Extract Text with Formatting

SQEAS · March 30, 2010, 7:16am

Latest shipments:

Item 8,9,10 complete – 23-Mar-2010

Next forecast shipments:

Items 1 & 2 complete – 12-Apr-2010

Items 5 Thermal couple - 15-Apr-2010

I’m trying to extract the text – and formatting – shown above.

Using the code below, I’m able to get the carriage control / linefeeds at the end of each line, but the indentations (tabs) are lost. In other words, I’m getting: “Latest shipments:\r\nItem 8,9,10 complete – 23-Mar-2010\r\nNext forecast shipments:\r\nItems 1 & 2 complete – 12-Apr-2010\r\nItems 5 Thermal couple - 15-Apr-2010\r\n\r\n”.

But I want something like: “Latest shipments:\r\n**\tItem 8,9,10 complete – 23-Mar-2010\r\nNext forecast shipments:\r\n\t** Items 1 & 2 complete – 12-Apr-2010\r\n**\t** tems 5 Thermal couple - 15-Apr-2010\r\n\r\n”.

// Move DocumentBuilder cursor to the bookmark

DocumentBuilder builder = new DocumentBuilder(doc);

bool foundBookmark = builder.MoveToBookmark(bookmark, true, false);

if (foundBookmark)

{

Paragraph para = builder.CurrentParagraph;

Cell cell = para.GetAncestor(NodeType.Cell) as Cell;

if (cell != null)

{

text = cell.ToTxt();

}

Thanks.

This message was posted using Page2Forum from Aspose.Words for .NET and Java

alexey.noskov · March 30, 2010, 8:04am

Hi

Thanks for your request. Could you please attach your document here for testing? Maybe in your document there is no tabs, maybe there is paragraph left indent specified.

Best regards.

SQEAS · March 31, 2010, 9:26am

You’re right; it looks like it’s an indented paragraph (no tabs).

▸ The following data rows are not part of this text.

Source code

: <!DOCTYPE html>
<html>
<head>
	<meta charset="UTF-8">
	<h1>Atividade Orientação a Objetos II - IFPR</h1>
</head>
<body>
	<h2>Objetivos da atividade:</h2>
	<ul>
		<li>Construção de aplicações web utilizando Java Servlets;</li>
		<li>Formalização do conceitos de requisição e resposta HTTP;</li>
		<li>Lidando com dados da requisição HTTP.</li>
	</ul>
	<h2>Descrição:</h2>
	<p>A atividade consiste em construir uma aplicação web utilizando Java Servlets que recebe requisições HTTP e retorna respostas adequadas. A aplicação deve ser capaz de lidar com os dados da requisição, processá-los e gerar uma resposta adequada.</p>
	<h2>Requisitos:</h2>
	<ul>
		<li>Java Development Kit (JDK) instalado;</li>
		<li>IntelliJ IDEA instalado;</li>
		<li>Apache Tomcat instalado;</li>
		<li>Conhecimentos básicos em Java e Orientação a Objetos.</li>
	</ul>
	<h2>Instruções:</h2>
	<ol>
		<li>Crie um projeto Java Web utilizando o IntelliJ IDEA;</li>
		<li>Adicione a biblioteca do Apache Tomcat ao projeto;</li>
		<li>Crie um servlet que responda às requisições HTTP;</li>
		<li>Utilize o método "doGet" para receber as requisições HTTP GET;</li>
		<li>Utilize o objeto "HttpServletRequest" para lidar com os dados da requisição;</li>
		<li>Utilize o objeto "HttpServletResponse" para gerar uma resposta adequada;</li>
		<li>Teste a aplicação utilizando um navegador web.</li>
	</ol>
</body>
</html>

Ultimately, I’m trying to maintain the formatting and “look and feel” in the Shipping Summary. It might have indent/tabs, cr/lf, bulleted lists, etc.

Other than cell.ToTxt(), is there some other method that will maintain the formatting? Maybe something like cell.AsHtml()?

Thanks.

alexey.noskov · March 31, 2010, 10:43am

Hi

Thank you for additional information. Unfortunately, there is no direct way to get HTML of the particular node. However, you can achieve this. In your case, you should just copy content of table cell into a separate, empty document and then convert this document to HTML. For example, see the following code:

// Open document.

Document doc = new Document(@“Test001\in.doc”);

// Get table cell, from which we shoudl extract HTML formated text.

Cell cell = doc.FirstSection.Body.Tables[0].Rows[1].FirstCell;

// Create an empty intermediate document.

Document temp = new Document();

// Copy content of the table cell into the intermediate docment.

foreach (Node node in cell.ChildNodes)

temp.FirstSection.Body.AppendChild(temp.ImportNode(node, true, ImportFormatMode.KeepSourceFormatting));

// Get HTML string, which representd the temporary document.

string html = ConvertDocumentToHtml(temp);

================================================================

public string ConvertDocumentToHtml(Document doc)

{

string html = string.Empty;

// Save docuemnt to MemoryStream in Hml format

using (MemoryStream htmlStream = new MemoryStream())

{

doc.Save(htmlStream, SaveFormat.Html);

// Get Html string

html = Encoding.UTF8.GetString(htmlStream.GetBuffer(), 0, (int)htmlStream.Length);

}

// There could be BOM at the beggining of the string.

// We should remove it from the string.

while (html[0]!=’<’)

html = html.Substring(1);

return html;

}

Hope this helps.

Best regards.